While riders prohibiting the Department of Labor's proposed fiduciary rule from being finalized were conspicuously absent from end-of-year appropriations and tax extender bills, federal retirement policy was affected in several less dramatic ways.
The tax extender, or Protecting Americans from Tax Hikes Act of 2015, extends the charitable donations that can be made from IRAs by account holders after they hit required minimum distribution age (70 ½).
The PATH Act makes permanent qualified charitable write-offs from IRAs of up to $100,000. That exclusion was originally enacted in 2006.
A provision in the tax-extender law also allows a taxpayer to roll over money from an employer-sponsored plan into a SIMPLE IRA.
Prior to the new provision, a SIMPLE IRA could only take rollovers from a SIMPLE retirement plan.
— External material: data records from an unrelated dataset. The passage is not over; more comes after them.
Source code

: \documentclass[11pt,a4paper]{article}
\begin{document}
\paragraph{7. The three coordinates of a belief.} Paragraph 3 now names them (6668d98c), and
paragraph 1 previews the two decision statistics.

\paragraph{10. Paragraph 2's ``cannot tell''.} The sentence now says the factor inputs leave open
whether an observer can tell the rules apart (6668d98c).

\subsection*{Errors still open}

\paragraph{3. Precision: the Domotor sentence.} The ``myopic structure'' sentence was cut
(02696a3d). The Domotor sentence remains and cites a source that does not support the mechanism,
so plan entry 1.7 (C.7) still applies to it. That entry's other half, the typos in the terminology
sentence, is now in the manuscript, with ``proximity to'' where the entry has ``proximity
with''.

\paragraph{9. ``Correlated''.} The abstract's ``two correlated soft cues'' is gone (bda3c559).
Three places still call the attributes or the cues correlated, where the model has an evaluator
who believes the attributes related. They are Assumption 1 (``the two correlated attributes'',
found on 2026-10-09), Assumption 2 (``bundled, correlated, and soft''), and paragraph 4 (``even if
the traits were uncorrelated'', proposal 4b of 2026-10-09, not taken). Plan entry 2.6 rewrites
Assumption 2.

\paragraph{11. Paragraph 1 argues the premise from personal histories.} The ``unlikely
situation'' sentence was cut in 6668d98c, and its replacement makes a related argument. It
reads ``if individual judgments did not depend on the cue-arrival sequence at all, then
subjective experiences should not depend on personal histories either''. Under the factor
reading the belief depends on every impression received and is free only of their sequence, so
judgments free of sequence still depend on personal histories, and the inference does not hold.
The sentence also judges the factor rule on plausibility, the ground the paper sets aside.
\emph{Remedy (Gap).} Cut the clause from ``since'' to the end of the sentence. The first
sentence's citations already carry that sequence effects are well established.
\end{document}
SIMPLE IRA plans are available to businesses with 100 or fewer employees that don't already sponsor a plan.
The low-cost option relieves small businesses of many of the administrative burdens associated with sponsoring a plan. In a SIMPLE IRA plan, sponsors make a non-elective 2 percent annual deferral to all participants' accounts, or a 3 percent match for those employees that elect to participate.
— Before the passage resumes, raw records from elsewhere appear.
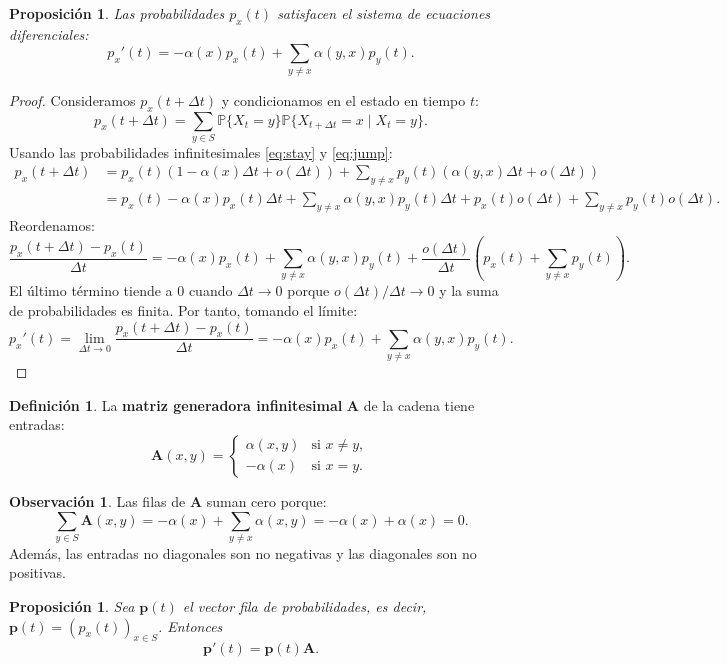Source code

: \documentclass{article}
\theoremstyle{plain}
\newtheorem{Proposicion}[Teorema]{Proposici\'on}
\theoremstyle{definition}
\newtheorem{Definicion}[Teorema]{Definici\'on}
\newtheorem{Observacion}[Teorema]{Observaci\'on}
\newcommand{\Prob}{\mathbb{P}}
\newcommand{\A}{\mathbf{A}}
\newcommand{\p}{\mathbf{p}}
\begin{document}
\begin{Proposicion}
  Las probabilidades $p_x(t)$ satisfacen el sistema de ecuaciones diferenciales:
  \[ p_x'(t) = -\alpha(x)p_x(t) + \sum_{y \neq x} \alpha(y,x)p_y(t). \]
\end{Proposicion}

\begin{proof}
  Consideramos $p_x(t+\Delta t)$ y condicionamos en el estado en tiempo $t$:
  \[
  p_x(t+\Delta t) = \sum_{y \in S} \Prob\{X_t = y\} \Prob\{X_{t+\Delta t} = x \mid X_t = y\}.
  \]
  Usando las probabilidades infinitesimales \eqref{eq:stay} y \eqref{eq:jump}:
  \begin{align*}
    p_x(t+\Delta t) &= p_x(t)(1 - \alpha(x)\Delta t + o(\Delta t)) + \sum_{y \neq x} p_y(t)(\alpha(y,x)\Delta t + o(\Delta t)) \\
    &= p_x(t) - \alpha(x)p_x(t)\Delta t + \sum_{y \neq x} \alpha(y,x)p_y(t)\Delta t + p_x(t)o(\Delta t) + \sum_{y \neq x} p_y(t)o(\Delta t).
  \end{align*}
  Reordenamos:
  \[
  \frac{p_x(t+\Delta t) - p_x(t)}{\Delta t} = -\alpha(x)p_x(t) + \sum_{y \neq x} \alpha(y,x)p_y(t) + \frac{o(\Delta t)}{\Delta t}\left(p_x(t) + \sum_{y \neq x} p_y(t)\right).
  \]
  El \'ultimo t\'ermino tiende a 0 cuando $\Delta t \to 0$ porque $o(\Delta t)/\Delta t \to 0$ y la suma de probabilidades es finita. Por tanto, tomando el l\'imite:
  \[
  p_x'(t) = \lim_{\Delta t \to 0} \frac{p_x(t+\Delta t) - p_x(t)}{\Delta t} = -\alpha(x)p_x(t) + \sum_{y \neq x} \alpha(y,x)p_y(t).
  \]
\end{proof}

\begin{Definicion}
  La \textbf{matriz generadora infinitesimal} $\A$ de la cadena tiene entradas:
  \[ \A(x,y) = \begin{cases}
    \alpha(x,y) & \text{si } x \neq y,\\
    -\alpha(x) & \text{si } x = y.
  \end{cases} \]
\end{Definicion}

\begin{Observacion}
  Las filas de $\A$ suman cero porque:
  \[ \sum_{y \in S} \A(x,y) = -\alpha(x) + \sum_{y \neq x} \alpha(x,y) = -\alpha(x) + \alpha(x) = 0. \]
  Adem\'as, las entradas no diagonales son no negativas y las diagonales son no positivas.
\end{Observacion}

\begin{Proposicion}
  Sea $\p(t)$ el vector fila de probabilidades, es decir, $\p(t) = (p_x(t))_{x \in S}$. Entonces
  \[ \p'(t) = \p(t)\A. \]
\end{Proposicion}
\end{document}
In allowing rollovers from other defined contribution plans, the provision could facilitate greater workforce mobility from large employer to small employers.
The PATH Act also extends the Defending Public Safety Employees Retirement Act to include U.S. Capitol Police and Supreme Court Police to the list of federal, state and local law enforcement and first responders that can take tax and penalty-free withdrawals from retirement accounts at age 50.
Typically, participants in employer-sponsored plans incur a 10 percent tax on assets withdrawn before age 59½.
Assets in 529 college savings accounts can now be spent on technology—previously it was not a qualified expense for the tax-preferred savings option. Also, tuition refunds can qualify as contributions, so long as they are reinvested in a 529 account within 60 days.
And so-called Church Plans, which enjoy exemption from the Employee Retirement Income Security Act, have new flexibility in which plans they associate with, and can now allow sponsors of the plans to implement automatic enrollment features.